GIVEN RECORDS:
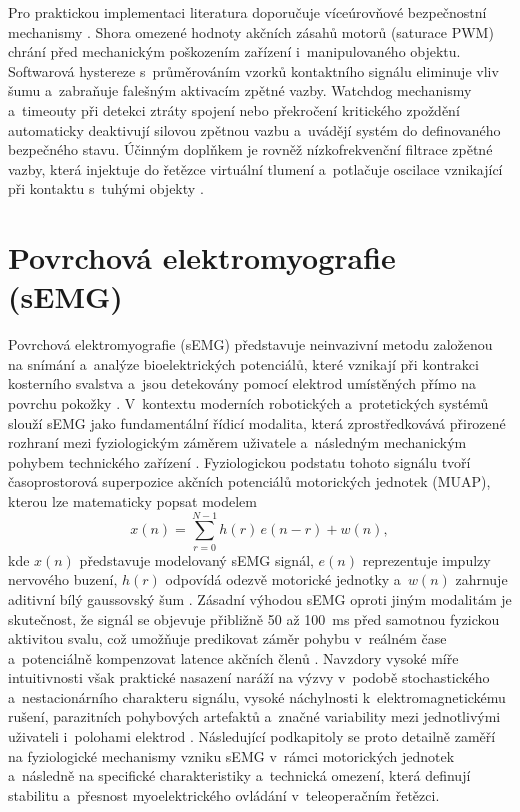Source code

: Pro praktickou implementaci literatura doporučuje víceúrovňové bezpečnostní mechanismy \cite{Patel2022, Black2025, Bolarinwa2022}.
Shora omezené hodnoty akčních zásahů motorů (saturace PWM) chrání před mechanickým poškozením zařízení i~manipulovaného objektu.
Softwarová hystereze s~průměrováním vzorků kontaktního signálu eliminuje vliv šumu a~zabraňuje falešným aktivacím zpětné vazby.
Watchdog mechanismy a~timeouty při detekci ztráty spojení nebo překročení kritického zpoždění automaticky deaktivují silovou zpětnou vazbu a~uvádějí systém do definovaného bezpečného stavu.
Účinným doplňkem je rovněž nízkofrekvenční filtrace zpětné vazby, která injektuje do řetězce virtuální tlumení a~potlačuje oscilace vznikající při kontaktu s~tuhými objekty \cite{Black2025, Patel2022}.

\section{Povrchová elektromyografie (sEMG)}
Povrchová elektromyografie (sEMG) představuje neinvazivní metodu založenou na snímání a~analýze bioelektrických potenciálů, které vznikají při kontrakci kosterního svalstva a~jsou detekovány pomocí elektrod umístěných přímo na povrchu pokožky \cite{ALCAN20231026, Reaz2006, Wu2024613}.
V~kontextu moderních robotických a~protetických systémů slouží sEMG jako fundamentální řídicí modalita, která zprostředkovává přirozené rozhraní mezi fyziologickým záměrem uživatele a~následným mechanickým pohybem technického zařízení \cite{ALCAN20231026, Song2023823, Xiong2024}.
Fyziologickou podstatu tohoto signálu tvoří časoprostorová superpozice akčních potenciálů motorických jednotek (MUAP), kterou lze matematicky popsat modelem
%
\begin{equation}
    x(n) = \sum_{r=0}^{N-1} h(r)\,e(n-r) + w(n),
\end{equation}
%
kde $x(n)$ představuje modelovaný sEMG signál, $e(n)$ reprezentuje impulzy nervového buzení, $h(r)$ odpovídá odezvě motorické jednotky a~$w(n)$ zahrnuje aditivní bílý gaussovský šum \cite{Reaz2006}.
Zásadní výhodou sEMG oproti jiným modalitám je skutečnost, že signál se objevuje přibližně 50 až 100~ms před samotnou fyzickou aktivitou svalu, což umožňuje predikovat záměr pohybu v~reálném čase a~potenciálně kompenzovat latence akčních členů \cite{Song2023823, Xiong2024}.
Navzdory vysoké míře intuitivnosti však praktické nasazení naráží na výzvy v~podobě stochastického a~nestacionárního charakteru signálu, vysoké náchylnosti k~elektromagnetickému rušení, parazitních pohybových artefaktů a~značné variability mezi jednotlivými uživateli i~polohami elektrod \cite{Chowdhury2013917, DeLuca2010, Sul2025627, Song2023823}.
Následující podkapitoly se proto detailně zaměří na fyziologické mechanismy vzniku sEMG v~rámci motorických jednotek a~následně na specifické charakteristiky a~technická omezení, která definují stabilitu a~přesnost myoelektrického ovládání v~teleoperačním řetězci.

PROMPT: Restate word for word every line from the top of the entries above to the line with "Softwarová hystereze s~průměrováním", inclusive, and skip any pictures.

SOLUTION:
Source code

: Pro praktickou implementaci literatura doporučuje víceúrovňové bezpečnostní mechanismy \cite{Patel2022, Black2025, Bolarinwa2022}.
Shora omezené hodnoty akčních zásahů motorů (saturace PWM) chrání před mechanickým poškozením zařízení i~manipulovaného objektu.
Softwarová hystereze s~průměrováním vzorků kontaktního signálu eliminuje vliv šumu a~zabraňuje falešným aktivacím zpětné vazby.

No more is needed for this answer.